Victorian Novels: Why blank names?

I’ve failed at googling this up, but I sometimes see a similar convention in modern (English translations of) Japanese manga. More often for place names than person names, IIRC. Like, the TV news will be playing “in the background” and it will mention something happening in S_____ City. Not sure how it is written in the original Japanese. (I think maybe I’ve seen it in English translations of some novels/short stories, too?)

Odd then it seems to have happened once.

Perhaps I’m wrong, maybe Persian Literature from the 12th century or Japanese Traditional poetry from the 18th is full of blank names. I might make up all manner of incredible scenarios for this bizarre turn of events.

Or not.

People don’t like to be sued. Ever. Throughout history.

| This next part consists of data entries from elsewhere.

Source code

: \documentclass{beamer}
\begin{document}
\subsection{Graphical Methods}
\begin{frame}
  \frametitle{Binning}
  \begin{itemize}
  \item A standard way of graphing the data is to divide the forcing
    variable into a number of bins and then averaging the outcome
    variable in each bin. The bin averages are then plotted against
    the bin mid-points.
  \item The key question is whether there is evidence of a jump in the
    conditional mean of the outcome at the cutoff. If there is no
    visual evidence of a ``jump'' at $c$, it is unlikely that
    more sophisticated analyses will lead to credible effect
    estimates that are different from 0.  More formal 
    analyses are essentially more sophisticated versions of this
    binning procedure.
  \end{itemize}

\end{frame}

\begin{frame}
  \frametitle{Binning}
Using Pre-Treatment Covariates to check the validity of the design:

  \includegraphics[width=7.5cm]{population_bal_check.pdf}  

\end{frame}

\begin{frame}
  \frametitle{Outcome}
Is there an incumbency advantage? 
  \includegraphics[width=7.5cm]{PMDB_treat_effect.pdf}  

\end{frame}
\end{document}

Coincidentally, I just finished reading a book containing Dashiell Hammett’s “lost stories.” Apparently, Hammett had no fears of being sued (he was involved in a number of lawsuits during his life), but in one of his early books, he used the names of the employees at a jewelry firm he worked for as character names. He used other friends’s and family names in other works. He even worked a Hellmann street into one of his stories.

I’m not sure why you’re saying that a convention that spread across most English-language literature for more than a century only happened once. I’m sure that non-English language literature adopted it at times. I’m sure that more modern writers have used it. There are examples right here in this thread.

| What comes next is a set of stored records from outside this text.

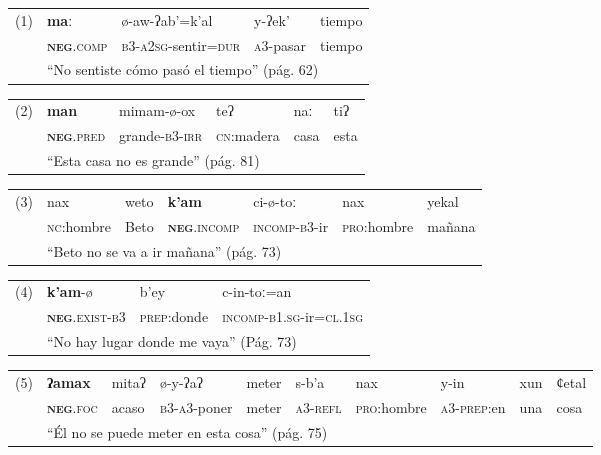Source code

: {\noindent \setmainfont{Charis SIL}
\begin{tabular}{lllll}
(1) & \textbf{maː} & ø-aw-ʔab'=k'al & y-ʔek' & tiempo \\
& \textsc{\textbf{neg}.comp} & \textsc{b3-a2sg}-sentir\textsc{=dur} & \textsc{a3}-pasar & tiempo \\
& \multicolumn{4}{l}{“No sentiste cómo pasó el tiempo” (pág. 62)}
\end{tabular} \vspace{0.20cm}

\noindent \begin{tabular}{llllll}
(2) & \textbf{man} & mimam-ø-ox & teʔ & naː & tiʔ \\
 & \textsc{\textbf{neg}.pred} & grande-\textsc{b3-irr} & \textsc{cn}:madera & casa & esta \\
 & \multicolumn{5}{l}{“Esta casa no es grande” (pág. 81)}
\end{tabular} \vspace{0.20cm}

\noindent \begin{tabular}{lllllll}
(3) & nax & weto & \textbf{k'am} & ci-ø-toː & nax & yekal \\
& \textsc{nc}:hombre & Beto & \textsc{\textbf{neg}.incomp} & \textsc{incomp-b3}-ir & \textsc{pro}:hombre & mañana \\
& \multicolumn{6}{l}{“Beto no se va a ir mañana” (pág. 73)}                         
\end{tabular} \vspace{0.20cm}

\noindent \begin{tabular}{llll}
(4) & \textbf{k'am}-ø & b'ey & c-in-toː=an \\
& \textsc{\textbf{neg}.exist-b3} & \textsc{prep}:donde & \textsc{incomp-b1.sg}-ir=\textsc{cl.1sg} \\
& \multicolumn{3}{l}{“No hay lugar donde me vaya” (Pág. 73)}  
\end{tabular} \vspace{0.20cm}

{\footnotesize
\noindent \begin{tabular}{llllllllll}
(5) & \textbf{ʔamax} & mitaʔ & ø-y-ʔaʔ & meter & s-b'a & nax & y-in & xun & ȼetal \\
& \textsc{\textbf{neg}.foc}  & acaso & \textsc{b3-a3}-poner & meter & \textsc{a3-refl} & \textsc{pro}:hombre & \textsc{a3-prep}:en & una & cosa \\
& \multicolumn{9}{l}{“Él no se puede meter en esta cosa” (pág. 75)}                                                         
\end{tabular} \vspace{0.20cm}
}

}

Styles happen and then stop. In everything. They may be easier to trace in books, however.

Books in that era often had an “or” in the title. Moby Dick; or, The Whale. Little Men, or Life at Plumfield with Jo’s Boys.

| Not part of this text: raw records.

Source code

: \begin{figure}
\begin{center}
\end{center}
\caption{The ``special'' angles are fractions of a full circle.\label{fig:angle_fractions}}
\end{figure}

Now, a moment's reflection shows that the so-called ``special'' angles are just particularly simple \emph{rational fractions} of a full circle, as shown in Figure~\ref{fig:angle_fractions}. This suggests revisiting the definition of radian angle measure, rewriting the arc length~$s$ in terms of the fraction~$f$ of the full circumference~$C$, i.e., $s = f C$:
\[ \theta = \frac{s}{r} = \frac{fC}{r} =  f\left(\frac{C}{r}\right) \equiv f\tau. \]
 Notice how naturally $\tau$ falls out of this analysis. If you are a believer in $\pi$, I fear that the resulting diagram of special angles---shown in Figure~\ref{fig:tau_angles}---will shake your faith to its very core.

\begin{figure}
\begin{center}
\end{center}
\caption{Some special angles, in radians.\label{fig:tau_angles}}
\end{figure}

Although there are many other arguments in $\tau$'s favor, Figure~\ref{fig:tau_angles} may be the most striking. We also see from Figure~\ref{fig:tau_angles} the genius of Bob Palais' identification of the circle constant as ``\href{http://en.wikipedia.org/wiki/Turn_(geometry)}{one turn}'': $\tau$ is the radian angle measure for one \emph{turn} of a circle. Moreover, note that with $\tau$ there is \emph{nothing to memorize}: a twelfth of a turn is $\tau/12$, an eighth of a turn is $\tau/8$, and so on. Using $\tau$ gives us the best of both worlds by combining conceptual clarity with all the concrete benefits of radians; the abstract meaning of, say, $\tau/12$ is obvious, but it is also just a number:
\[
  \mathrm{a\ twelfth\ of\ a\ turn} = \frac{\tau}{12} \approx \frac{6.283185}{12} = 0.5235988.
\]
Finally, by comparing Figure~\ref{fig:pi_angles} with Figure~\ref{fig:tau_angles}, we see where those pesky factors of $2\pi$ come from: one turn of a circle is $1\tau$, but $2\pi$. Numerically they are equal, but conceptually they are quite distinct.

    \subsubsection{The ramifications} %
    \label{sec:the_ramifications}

Titles in the late 18th and early 19th century were very long, often occupying a whole page. That was to help readers understand the contents by giving them a precis or epitome in a world where there were few other ways of knowing what was published other than by physically opening a volume.

Books were aimed at the rich then so the standard for booksellers was to sell unbound pages and then have the rich buyers specify the style and quality of the leather used for binding. A connoisseur would be mortified not to have shelves of identical bindings.

A little later, as bookselling spread to the middle classes, covers became standard but were usually elaborately tooled and designed. Then because these covers were easily damaged, publishers started wrapping books in clear onionskin. Then they started putting the titles on the covers. Then they started putting on descriptions and advertising and blurbs and pictures and they evolved into dustjackets.

Books from that period also often showed punctuation we wouldn’t use today, like a space before a colon or semicolon. (Check the pages of this facsimile edition of Dickens.)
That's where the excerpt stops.